What might feel jarring for these commercial users is that another company, Anaconda, Inc., so abruptly asserted their prerogative to charge for their service. And if you do think about Anaconda as a service, that may sound strange. It’s common for services to be piloted as free then shift to paid subscription models. But is Anaconda a service or a repository?

If we think about Anaconda as a repository, then let’s remember what it contains: individual packages that, like CRAN and other repositories, may be released under any manner of open-source licenses. The contributors of the packages that are the reason why Anaconda is able to provide a service were not involved in updating the Anaconda terms. They aren’t directly benefiting from the commercial fees either.

As important as it is for data science users to be aware of repository-scale licenses, it’s also critical for developers to understand who controls the infrastructure their tools depend on, and under what terms.

How to Learn About Licenses

The goal of this post is to inspire appreciation, and maybe even some interest in licensing.

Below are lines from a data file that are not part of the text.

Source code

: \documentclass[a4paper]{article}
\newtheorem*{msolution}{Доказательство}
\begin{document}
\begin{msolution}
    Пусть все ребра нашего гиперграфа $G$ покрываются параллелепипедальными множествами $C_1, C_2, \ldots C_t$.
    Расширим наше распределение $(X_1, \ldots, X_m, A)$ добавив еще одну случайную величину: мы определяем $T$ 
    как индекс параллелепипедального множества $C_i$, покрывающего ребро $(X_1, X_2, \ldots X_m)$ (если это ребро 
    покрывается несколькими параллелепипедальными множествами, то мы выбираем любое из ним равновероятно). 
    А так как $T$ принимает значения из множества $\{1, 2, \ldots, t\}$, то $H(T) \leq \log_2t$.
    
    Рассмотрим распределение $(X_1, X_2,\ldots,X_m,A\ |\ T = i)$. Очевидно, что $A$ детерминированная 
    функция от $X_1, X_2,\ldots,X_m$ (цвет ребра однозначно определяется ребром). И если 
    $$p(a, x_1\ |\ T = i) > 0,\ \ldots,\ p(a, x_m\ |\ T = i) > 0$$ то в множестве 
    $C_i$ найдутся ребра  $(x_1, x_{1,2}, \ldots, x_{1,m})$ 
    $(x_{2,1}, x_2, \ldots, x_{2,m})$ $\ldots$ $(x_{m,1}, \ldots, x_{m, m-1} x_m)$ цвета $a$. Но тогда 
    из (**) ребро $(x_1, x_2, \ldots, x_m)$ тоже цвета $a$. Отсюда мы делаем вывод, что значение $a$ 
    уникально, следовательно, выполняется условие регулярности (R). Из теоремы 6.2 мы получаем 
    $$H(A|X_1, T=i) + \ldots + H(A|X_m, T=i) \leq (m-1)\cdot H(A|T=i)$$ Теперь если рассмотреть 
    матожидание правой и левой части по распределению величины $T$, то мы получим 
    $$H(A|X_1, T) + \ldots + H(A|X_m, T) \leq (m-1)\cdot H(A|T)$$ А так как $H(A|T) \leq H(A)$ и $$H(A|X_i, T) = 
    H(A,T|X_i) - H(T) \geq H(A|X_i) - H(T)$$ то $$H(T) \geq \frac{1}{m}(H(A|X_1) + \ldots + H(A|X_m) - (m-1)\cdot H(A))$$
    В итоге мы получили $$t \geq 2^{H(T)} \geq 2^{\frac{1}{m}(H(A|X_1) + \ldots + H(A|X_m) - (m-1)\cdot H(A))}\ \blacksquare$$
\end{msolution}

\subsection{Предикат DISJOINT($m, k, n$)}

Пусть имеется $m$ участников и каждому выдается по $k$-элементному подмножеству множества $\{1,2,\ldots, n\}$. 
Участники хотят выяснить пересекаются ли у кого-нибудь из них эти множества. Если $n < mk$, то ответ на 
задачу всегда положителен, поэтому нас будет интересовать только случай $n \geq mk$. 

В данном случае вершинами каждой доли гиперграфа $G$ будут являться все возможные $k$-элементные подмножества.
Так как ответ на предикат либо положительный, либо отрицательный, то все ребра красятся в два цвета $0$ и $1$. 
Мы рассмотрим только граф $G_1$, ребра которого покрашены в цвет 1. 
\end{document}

As I said up front, it’s a starting point. So how can you learn more about licenses?

I’d recommend beginning with the tools you rely on the most. What licenses do they use? Have they changed over time? If so, is the rationale for updates to licensing documented in the README or changelog? Starting there will help ground what you learn in how it can directly impact your work.

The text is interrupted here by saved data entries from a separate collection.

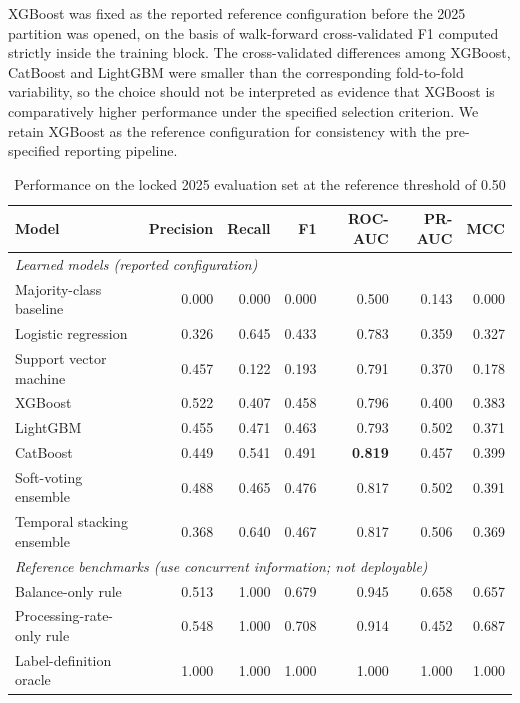 \documentclass[sn-vancouver,Numbered]{sn-jnl}
\begin{document}
XGBoost was fixed as the reported reference configuration before the 2025 partition was opened, on the basis of walk-forward cross-validated F1 computed strictly inside the training block. The cross-validated differences among XGBoost, CatBoost and LightGBM were smaller than the corresponding fold-to-fold variability, so the choice should not be interpreted as evidence that XGBoost is comparatively higher performance under the specified selection criterion. We retain XGBoost as the reference configuration for consistency with the pre-specified reporting pipeline.

\begin{table}[h]
\caption{Performance on the locked 2025 evaluation set at the reference threshold of 0.50}\label{tab:models}
\begin{tabular}{lrrrrrr}
\toprule
Model & Precision & Recall & F1 & ROC-AUC & PR-AUC & MCC \\
\midrule
\multicolumn{7}{l}{\emph{Learned models (reported configuration)}}\\
Majority-class baseline & 0.000 & 0.000 & 0.000 & 0.500 & 0.143 & 0.000 \\
Logistic regression & 0.326 & 0.645 & 0.433 & 0.783 & 0.359 & 0.327 \\
Support vector machine & 0.457 & 0.122 & 0.193 & 0.791 & 0.370 & 0.178 \\
XGBoost & 0.522 & 0.407 & 0.458 & 0.796 & 0.400 & 0.383 \\
LightGBM & 0.455 & 0.471 & 0.463 & 0.793 & 0.502 & 0.371 \\
CatBoost & 0.449 & 0.541 & 0.491 & \textbf{0.819} & 0.457 & 0.399 \\
Soft-voting ensemble & 0.488 & 0.465 & 0.476 & 0.817 & 0.502 & 0.391 \\
Temporal stacking ensemble & 0.368 & 0.640 & 0.467 & 0.817 & 0.506 & 0.369 \\
\midrule
\multicolumn{7}{l}{\emph{Reference benchmarks (use concurrent information; not deployable)}}\\
Balance-only rule & 0.513 & 1.000 & 0.679 & 0.945 & 0.658 & 0.657 \\
Processing-rate-only rule & 0.548 & 1.000 & 0.708 & 0.914 & 0.452 & 0.687 \\
Label-definition oracle & 1.000 & 1.000 & 1.000 & 1.000 & 1.000 & 1.000 \\
\bottomrule
\end{tabular}
\end{table}
\end{document}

For a next step, find some of the resources that are available to explain licenses to developers. There are a lot! And it’s not all legalese. In fact, many of these resources deliberately try to frame licensing in plain language. I’ve included a few examples here, with descriptions, links, and a note about who created each guide. While all of these are developer-facing and try to avoid lawyerspeak, they still might carry biases that you should be aware of when deciding how to navigate licensing in your own projects.

• A dev’s guide to open source licensing: An approachable (and brief) primer on open-source software licensing published by GitHub’s The ReadME Project. The post narratively steps through motivations for licensing, basic terminology (e.g., copyleft vs permissive), and includes a perspective on what happens if you don’t choose any license at all.

• Choose an open source license: Also maintained by GitHub, this static site takes more of an interview format. You can click through to see licenses that might be appropriate if you want something “simple and permissive” or if you “work in a community”. The site includes examples of software that use each category of license. It also gives some guidance on licensing creations that aren’t software (e.g., hardware or data).

• Frequently Asked Questions About the GNU Licenses: The FAQ page from the GNU licenses site, maintained by the Free Software Foundation, consolidates a variety of licensing topics. Some of the most widely used licenses, like GPL-2, GPL-3, and LGPL (see CRAN analysis above), are described here. The list of questions is long and certainly isn’t framed as a general guide or explainer. Some of the questions get into the weeds. There are a lot of questions that are geared towards use-cases involving dependencies that may or may not comply with GPL terms. The page also features a full compatibility matrix for different kinds of GPL licenses. Even if you don’t come away from this FAQ knowing the specifics of what each flavor of GPL allows, you’ll get a vivid picture of copyleft intentions.

• Pick a License, Any License: When you’re looking for licensing guides, this post is a top result. Published on a developer’s blog in 2007, it takes a different tone than I have. The author leans into the hurdles licenses present. But while the message reduces licenses to a “necessary evil”, the post does encourage awareness and features a table that describes a dozen licensing models in simple, punchy language.